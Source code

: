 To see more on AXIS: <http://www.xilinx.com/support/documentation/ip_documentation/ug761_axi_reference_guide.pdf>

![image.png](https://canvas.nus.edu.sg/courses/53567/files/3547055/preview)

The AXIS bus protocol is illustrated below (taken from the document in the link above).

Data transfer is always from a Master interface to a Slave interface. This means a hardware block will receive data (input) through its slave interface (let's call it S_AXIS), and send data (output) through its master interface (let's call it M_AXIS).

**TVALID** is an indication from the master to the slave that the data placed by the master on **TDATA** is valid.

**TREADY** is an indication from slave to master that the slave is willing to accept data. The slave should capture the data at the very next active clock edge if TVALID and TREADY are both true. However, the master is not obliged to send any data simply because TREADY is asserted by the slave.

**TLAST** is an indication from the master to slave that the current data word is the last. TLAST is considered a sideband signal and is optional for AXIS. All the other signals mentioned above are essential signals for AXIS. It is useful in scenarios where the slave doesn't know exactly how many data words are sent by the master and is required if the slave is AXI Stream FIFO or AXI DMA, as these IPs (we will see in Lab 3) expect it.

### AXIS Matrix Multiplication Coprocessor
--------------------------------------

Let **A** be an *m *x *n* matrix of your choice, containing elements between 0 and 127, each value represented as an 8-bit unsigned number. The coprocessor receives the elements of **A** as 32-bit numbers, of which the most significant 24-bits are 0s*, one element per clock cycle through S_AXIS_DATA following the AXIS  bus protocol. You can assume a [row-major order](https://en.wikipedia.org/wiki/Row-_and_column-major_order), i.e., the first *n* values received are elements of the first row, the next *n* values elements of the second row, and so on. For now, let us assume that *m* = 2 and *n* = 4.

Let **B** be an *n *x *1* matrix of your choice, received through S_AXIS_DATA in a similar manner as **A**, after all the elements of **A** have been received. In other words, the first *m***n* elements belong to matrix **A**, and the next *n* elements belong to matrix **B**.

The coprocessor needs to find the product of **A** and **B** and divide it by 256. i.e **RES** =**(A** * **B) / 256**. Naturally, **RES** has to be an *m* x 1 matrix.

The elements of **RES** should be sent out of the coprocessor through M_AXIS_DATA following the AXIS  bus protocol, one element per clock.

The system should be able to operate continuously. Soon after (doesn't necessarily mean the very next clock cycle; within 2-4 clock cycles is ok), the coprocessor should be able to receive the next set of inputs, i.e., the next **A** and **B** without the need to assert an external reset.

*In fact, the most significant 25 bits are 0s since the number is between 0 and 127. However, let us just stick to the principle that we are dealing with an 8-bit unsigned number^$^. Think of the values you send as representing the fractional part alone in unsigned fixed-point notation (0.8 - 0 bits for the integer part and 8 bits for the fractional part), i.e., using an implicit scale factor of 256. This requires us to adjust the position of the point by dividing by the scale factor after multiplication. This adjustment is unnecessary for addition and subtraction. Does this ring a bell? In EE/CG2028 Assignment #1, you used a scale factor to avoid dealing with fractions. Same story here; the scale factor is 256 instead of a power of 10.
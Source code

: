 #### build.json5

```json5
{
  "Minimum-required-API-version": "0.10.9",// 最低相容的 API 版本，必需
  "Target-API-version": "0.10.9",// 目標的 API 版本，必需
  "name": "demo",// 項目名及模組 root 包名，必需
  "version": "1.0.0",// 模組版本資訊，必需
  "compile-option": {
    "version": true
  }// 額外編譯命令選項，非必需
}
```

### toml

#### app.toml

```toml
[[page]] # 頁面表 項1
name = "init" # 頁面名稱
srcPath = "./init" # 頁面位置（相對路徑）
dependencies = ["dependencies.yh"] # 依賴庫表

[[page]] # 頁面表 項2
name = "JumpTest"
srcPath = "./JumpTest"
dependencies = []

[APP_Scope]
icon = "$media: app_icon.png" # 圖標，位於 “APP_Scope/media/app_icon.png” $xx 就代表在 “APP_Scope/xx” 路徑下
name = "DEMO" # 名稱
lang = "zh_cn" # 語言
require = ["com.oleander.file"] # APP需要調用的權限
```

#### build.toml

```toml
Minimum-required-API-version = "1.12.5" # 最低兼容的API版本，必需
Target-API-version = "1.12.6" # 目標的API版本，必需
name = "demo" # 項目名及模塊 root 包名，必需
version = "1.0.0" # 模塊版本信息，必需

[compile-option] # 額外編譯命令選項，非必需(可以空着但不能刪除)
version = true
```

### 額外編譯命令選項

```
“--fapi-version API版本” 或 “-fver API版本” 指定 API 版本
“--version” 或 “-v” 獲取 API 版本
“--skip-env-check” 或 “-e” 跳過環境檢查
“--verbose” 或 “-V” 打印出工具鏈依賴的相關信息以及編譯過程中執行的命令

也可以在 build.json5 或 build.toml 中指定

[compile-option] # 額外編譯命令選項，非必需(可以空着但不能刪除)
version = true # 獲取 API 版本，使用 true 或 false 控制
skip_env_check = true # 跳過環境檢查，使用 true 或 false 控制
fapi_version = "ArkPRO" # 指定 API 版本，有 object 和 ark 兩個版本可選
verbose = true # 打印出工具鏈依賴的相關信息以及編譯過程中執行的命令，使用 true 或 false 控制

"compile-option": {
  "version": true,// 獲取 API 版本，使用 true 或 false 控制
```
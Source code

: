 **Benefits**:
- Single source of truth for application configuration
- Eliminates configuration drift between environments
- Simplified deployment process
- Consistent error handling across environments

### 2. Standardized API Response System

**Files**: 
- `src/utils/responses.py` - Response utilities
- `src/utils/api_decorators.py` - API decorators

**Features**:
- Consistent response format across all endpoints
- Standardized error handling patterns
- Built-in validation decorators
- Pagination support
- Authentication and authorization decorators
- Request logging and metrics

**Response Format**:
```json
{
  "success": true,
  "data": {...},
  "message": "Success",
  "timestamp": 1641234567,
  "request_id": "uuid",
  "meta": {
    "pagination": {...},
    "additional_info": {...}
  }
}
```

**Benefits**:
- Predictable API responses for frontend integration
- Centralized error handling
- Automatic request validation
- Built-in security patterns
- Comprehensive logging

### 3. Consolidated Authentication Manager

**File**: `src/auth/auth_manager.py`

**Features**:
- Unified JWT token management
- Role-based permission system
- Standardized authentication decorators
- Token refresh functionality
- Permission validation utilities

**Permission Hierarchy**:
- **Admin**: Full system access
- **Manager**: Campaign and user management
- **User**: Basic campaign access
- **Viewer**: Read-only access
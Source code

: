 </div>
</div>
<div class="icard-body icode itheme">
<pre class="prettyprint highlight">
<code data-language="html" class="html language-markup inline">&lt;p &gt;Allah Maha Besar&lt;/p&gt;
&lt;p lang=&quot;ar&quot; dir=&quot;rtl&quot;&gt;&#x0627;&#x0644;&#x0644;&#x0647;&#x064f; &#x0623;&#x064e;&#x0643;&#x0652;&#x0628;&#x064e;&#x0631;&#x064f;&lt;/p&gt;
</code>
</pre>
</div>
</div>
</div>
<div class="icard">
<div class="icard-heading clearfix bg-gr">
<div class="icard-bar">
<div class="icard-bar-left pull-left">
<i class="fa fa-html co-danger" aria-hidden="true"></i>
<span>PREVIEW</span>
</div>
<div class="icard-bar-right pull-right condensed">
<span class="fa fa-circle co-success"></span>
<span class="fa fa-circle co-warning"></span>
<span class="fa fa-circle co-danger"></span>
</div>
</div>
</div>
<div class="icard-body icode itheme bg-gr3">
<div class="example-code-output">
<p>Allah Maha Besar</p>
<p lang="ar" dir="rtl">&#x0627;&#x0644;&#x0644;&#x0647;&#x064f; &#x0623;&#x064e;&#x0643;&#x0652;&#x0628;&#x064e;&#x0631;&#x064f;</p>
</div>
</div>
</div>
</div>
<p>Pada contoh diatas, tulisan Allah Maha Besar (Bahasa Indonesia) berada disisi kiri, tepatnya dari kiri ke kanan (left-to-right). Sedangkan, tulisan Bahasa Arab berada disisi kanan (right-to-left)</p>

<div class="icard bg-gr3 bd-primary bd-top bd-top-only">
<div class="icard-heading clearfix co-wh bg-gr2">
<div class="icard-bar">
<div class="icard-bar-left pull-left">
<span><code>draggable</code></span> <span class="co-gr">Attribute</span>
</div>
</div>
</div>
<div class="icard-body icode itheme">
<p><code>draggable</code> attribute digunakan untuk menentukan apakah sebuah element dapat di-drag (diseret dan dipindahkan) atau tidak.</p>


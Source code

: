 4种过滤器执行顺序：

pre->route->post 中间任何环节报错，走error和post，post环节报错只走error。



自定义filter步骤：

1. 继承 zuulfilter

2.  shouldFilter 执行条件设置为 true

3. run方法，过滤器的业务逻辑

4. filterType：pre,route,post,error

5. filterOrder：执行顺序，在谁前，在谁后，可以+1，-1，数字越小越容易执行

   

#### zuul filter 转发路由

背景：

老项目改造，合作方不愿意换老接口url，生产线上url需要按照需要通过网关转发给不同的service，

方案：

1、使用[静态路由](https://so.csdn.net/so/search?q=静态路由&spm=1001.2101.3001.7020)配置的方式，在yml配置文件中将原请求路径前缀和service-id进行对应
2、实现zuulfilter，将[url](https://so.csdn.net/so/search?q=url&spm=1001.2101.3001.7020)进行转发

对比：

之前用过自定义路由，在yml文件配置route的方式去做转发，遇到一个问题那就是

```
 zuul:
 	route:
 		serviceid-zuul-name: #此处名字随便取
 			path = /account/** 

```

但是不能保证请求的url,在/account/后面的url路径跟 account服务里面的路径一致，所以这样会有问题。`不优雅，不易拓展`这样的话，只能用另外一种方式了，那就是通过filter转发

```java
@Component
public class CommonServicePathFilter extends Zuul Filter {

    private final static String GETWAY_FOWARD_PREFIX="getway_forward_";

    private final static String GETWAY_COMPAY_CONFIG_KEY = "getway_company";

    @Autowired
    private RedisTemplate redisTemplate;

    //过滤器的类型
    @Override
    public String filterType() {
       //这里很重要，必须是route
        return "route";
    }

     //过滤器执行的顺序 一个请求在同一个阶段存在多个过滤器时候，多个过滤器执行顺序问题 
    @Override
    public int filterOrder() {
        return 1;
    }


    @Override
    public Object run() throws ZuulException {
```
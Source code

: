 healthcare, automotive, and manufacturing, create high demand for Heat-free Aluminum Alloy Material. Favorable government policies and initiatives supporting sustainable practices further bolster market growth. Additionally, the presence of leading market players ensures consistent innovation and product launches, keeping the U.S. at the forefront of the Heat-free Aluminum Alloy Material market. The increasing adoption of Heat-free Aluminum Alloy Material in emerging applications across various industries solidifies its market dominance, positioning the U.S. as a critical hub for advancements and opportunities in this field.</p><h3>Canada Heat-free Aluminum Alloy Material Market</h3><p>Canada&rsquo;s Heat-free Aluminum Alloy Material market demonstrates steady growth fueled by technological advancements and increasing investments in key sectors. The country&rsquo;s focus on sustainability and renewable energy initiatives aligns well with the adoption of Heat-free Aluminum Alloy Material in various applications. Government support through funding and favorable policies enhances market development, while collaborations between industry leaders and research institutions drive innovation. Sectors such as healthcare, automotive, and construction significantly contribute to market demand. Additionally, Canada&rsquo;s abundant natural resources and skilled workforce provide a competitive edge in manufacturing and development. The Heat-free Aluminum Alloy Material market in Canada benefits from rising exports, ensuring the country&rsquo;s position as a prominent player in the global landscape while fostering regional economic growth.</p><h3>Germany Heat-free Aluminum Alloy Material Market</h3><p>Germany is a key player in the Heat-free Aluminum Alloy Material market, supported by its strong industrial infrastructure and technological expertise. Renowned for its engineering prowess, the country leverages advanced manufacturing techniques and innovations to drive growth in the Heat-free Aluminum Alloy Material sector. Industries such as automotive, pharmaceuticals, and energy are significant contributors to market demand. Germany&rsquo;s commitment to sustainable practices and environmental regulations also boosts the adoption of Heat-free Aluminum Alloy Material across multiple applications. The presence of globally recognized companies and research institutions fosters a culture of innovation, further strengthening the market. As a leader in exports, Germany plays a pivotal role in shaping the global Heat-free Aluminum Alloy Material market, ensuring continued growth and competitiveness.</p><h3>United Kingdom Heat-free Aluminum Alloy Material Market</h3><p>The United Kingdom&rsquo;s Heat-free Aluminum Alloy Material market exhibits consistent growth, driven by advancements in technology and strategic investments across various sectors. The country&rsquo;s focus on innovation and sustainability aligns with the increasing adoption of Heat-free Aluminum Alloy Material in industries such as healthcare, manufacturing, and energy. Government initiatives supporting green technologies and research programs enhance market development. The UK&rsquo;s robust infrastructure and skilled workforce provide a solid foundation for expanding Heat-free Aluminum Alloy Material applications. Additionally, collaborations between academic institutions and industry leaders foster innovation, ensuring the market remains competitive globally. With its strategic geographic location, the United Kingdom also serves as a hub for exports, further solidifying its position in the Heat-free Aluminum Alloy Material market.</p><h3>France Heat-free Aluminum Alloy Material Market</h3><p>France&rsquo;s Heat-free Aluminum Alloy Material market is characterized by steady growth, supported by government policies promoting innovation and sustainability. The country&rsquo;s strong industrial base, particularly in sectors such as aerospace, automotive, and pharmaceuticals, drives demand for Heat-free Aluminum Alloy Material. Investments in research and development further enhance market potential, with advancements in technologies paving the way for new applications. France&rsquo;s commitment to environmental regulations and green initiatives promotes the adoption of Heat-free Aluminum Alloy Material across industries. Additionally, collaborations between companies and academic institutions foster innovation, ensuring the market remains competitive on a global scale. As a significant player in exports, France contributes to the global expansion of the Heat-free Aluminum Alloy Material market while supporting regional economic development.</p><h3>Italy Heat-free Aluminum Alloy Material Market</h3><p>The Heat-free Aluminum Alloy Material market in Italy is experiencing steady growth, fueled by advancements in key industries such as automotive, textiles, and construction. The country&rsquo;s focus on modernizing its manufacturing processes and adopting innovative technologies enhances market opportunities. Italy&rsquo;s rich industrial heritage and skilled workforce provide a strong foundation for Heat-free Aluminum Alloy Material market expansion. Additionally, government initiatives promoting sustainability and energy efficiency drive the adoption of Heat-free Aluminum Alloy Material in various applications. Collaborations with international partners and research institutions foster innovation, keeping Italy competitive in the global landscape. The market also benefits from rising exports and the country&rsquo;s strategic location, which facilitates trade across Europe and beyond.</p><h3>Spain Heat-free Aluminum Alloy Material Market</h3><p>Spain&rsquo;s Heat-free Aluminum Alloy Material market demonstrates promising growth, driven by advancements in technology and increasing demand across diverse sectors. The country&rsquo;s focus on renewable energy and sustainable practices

- [Directions]: Scan the data above and copy every line with "Built" in it.

- [Task output]:
- Built-in validation decorators
- Built-in security patterns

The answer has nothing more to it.